Gerçekleşme zamanı gelmemiş bir duada şu anda da bir icabet söz konusudur. Hattâbî’nin ifade ettiği gibi Allah’ın dua neticesinde içimize inşirah vermesi, iç huzuru lütfetmesi çok önemlidir. Ne yaşıyor olursak olalım, bizi yıpratan yaşadıklarımızdan ziyade bizim onlara yüklediğimiz anlamlardır. İçinde bulunduğumuz kalbi yoran, yüreğe oturan ağır durumun hiçbir şeyle değişmeyeceğini düşünmek insanı bunalıma sürükleyebilir. Bunalım ise inancını yitirme, bedenin bunu kaldıramayıp hasta olması ya da intiharlar şeklinde açı sonuçlar doğurur. Bu açıdan ettiğimiz her samimi duada peşin bir icabet olarak bir iç ferahlığını ve tahammül direncini bulabiliriz. Bu da bizi bu zor şartlarda ayakta tuttuğu gibi bize geleceğe yönelik imkanları fark edip onları icra etme gücü de verir.
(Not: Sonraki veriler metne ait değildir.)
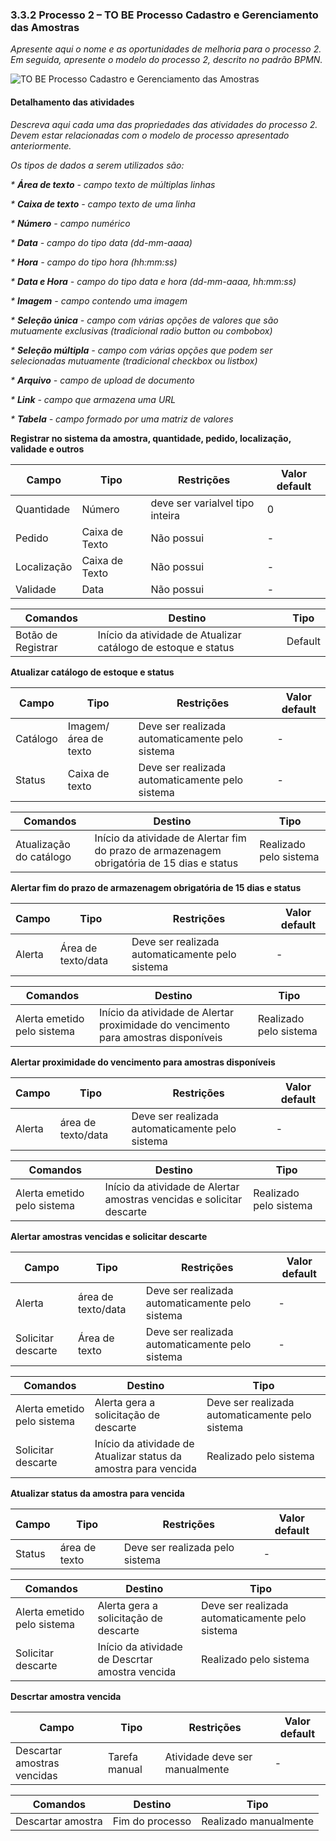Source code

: ### 3.3.2 Processo 2 – TO BE Processo Cadastro e Gerenciamento das Amostras
 
_Apresente aqui o nome e as oportunidades de melhoria para o processo 2. 
Em seguida, apresente o modelo do processo 2, descrito no padrão BPMN._

![TO BE Processo Cadastro e Gerenciamento das Amostras](../images/process.png "Modelo BPMN do Processo 2.")


#### Detalhamento das atividades

_Descreva aqui cada uma das propriedades das atividades do processo 2. 
Devem estar relacionadas com o modelo de processo apresentado anteriormente._

_Os tipos de dados a serem utilizados são:_

_* **Área de texto** - campo texto de múltiplas linhas_

_* **Caixa de texto** - campo texto de uma linha_

_* **Número** - campo numérico_

_* **Data** - campo do tipo data (dd-mm-aaaa)_

_* **Hora** - campo do tipo hora (hh:mm:ss)_

_* **Data e Hora** - campo do tipo data e hora (dd-mm-aaaa, hh:mm:ss)_

_* **Imagem** - campo contendo uma imagem_

_* **Seleção única** - campo com várias opções de valores que são mutuamente exclusivas (tradicional radio button ou combobox)_

_* **Seleção múltipla** - campo com várias opções que podem ser selecionadas mutuamente (tradicional checkbox ou listbox)_

_* **Arquivo** - campo de upload de documento_

_* **Link** - campo que armazena uma URL_

_* **Tabela** - campo formado por uma matriz de valores_

**Registrar no sistema da amostra, quantidade, pedido, localização, validade e outros**

| **Campo**       | **Tipo**         | **Restrições** | **Valor default** |
| ---             | ---              | ---            | ---               |
| Quantidade     | Número  | deve ser varialvel tipo inteira |           0     |
| Pedido           | Caixa de Texto   | Não possui |      -     |
| Localização          | Caixa de Texto   |Não possui |    -       |
| Validade        | Data  | Não possui |     -      |

| **Comandos**         |  **Destino**                   | **Tipo** |
| ---                  | ---                            | ---               |
| Botão de Registrar              | Início da atividade de Atualizar catálogo de estoque e status    | Default           |


**Atualizar catálogo de estoque e status**

| **Campo**       | **Tipo**         | **Restrições** | **Valor default** |
| ---             | ---              | ---            | ---               |
| Catálogo | Imagem/área de texto  |      Deve ser realizada automaticamente pelo sistema     |          -         |
|  Status            |   Caixa de texto          |      Deve ser realizada automaticamente pelo sistema         |        -           |

| **Comandos**         |  **Destino**                   | **Tipo**          |
| ---                  | ---                            | ---               |
| Atualização do catálogo |Início da atividade de Alertar fim do prazo de armazenagem obrigatória de 15 dias e status  | Realizado pelo sistema |



**Alertar fim do prazo de armazenagem obrigatória de 15 dias e status**

| **Campo**       | **Tipo**         | **Restrições** | **Valor default** |
| ---             | ---              | ---            | ---               |
| Alerta | Área de texto/data  | Deve ser realizada automaticamente pelo sistema|   -     |


| **Comandos**         |  **Destino**                   | **Tipo**          |
| ---                  | ---                            | ---               |
| Alerta emetido pelo sistema |Início da atividade de Alertar proximidade do vencimento para amostras disponíveis | Realizado pelo sistema  |


**Alertar proximidade do vencimento para amostras disponíveis**

| **Campo**       | **Tipo**         | **Restrições** | **Valor default** |
| ---             | ---              | ---            | ---               |
| Alerta | área de texto/data  | Deve ser realizada automaticamente pelo sistema|         -          |


| **Comandos**         |  **Destino**                   | **Tipo**          |
| ---                  | ---                            | ---               |
| Alerta emetido pelo sistema | Início da atividade de Alertar amostras vencidas e solicitar descarte | Realizado pelo sistema   |

**Alertar amostras vencidas e solicitar descarte**

| **Campo**       | **Tipo**         | **Restrições** | **Valor default** |
| ---             | ---              | ---            | ---               |
| Alerta | área de texto/data  | Deve ser realizada automaticamente pelo sistema|          -         |
|  Solicitar descarte               |     Área de texto             |      Deve ser realizada automaticamente pelo sistema          |           -        |

| **Comandos**         |  **Destino**                   | **Tipo**          |
| ---                  | ---                            | ---               |
| Alerta emetido pelo sistema | Alerta gera a solicitação de descarte |  Deve ser realizada automaticamente pelo sistema   |
|      Solicitar descarte                 |         Início da atividade de Atualizar status da amostra para vencida              |     Realizado pelo sistema               |

**Atualizar status da amostra para vencida**

| **Campo**       | **Tipo**         | **Restrições** | **Valor default** |
| ---             | ---              | ---            | ---               |
| Status | área de texto  |Deve ser realizada pelo sistema|          -         |


| **Comandos**         |  **Destino**                   | **Tipo**          |
| ---                  | ---                            | ---               |
| Alerta emetido pelo sistema | Alerta gera a solicitação de descarte |  Deve ser realizada automaticamente pelo sistema   |
|      Solicitar descarte                 |           Início da atividade de Descrtar amostra vencida                 |     Realizado pelo sistema               |

**Descrtar amostra vencida**

| **Campo**       | **Tipo**         | **Restrições** | **Valor default** |
| ---             | ---              | ---            | ---               |
| Descartar amostras vencidas| Tarefa manual  |Atividade deve ser manualmente|        -           |


| **Comandos**         |  **Destino**                   | **Tipo**          |
| ---                  | ---                            | ---               |
| Descartar amostra | Fim do processo| Realizado manualmente  |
Öte yandan Hakk’ın muradı bizim beklentimizden başka şekilde gerçekleşecek olması durumunda ise yine dua icabetsiz kalmaz. Bahsi geçen inşirah ve sekînenin peşin olarak verilmesinin yanı sıra bir zaman sonra geriye döndüğümüzde Allah’ın bize beklentimizden farklı fakat onu aşan, ona ihtiyaç bırakmayan çok şeyler vermiş olduğunu görebiliriz. Bu açıdan her halükârda duaya ısrarla devam etmek gerekir. Çünkü Hak kerimdir. Kerîm ise sofrasını oturup in’âm bekleyeni nimetsiz, ikramsız bırakmaz. Her halükârda istikbalin hem dünya hem de ahiret bakımından hakkımızda hayırlı olmasında duamızın ana bir dinamik olduğunu unutmamak icap eder. Bu nedenledir ki duada ısrar etmek dinen emredilmiştir. Bu ısrar, istediğimizi Allah’ın lütfetmesini netice verecek olabildiği gibi yeni ve beklediğimizin çok ötesinde ummadığımız güzelliklere de dönüşebilir. Tüm bunların yanında onunla dertleşmenin verdiği ibadet neşvesinin kulluğun özü olduğunu, kalıcı salih amellerden bulunduğunu da unutmamak gerekir.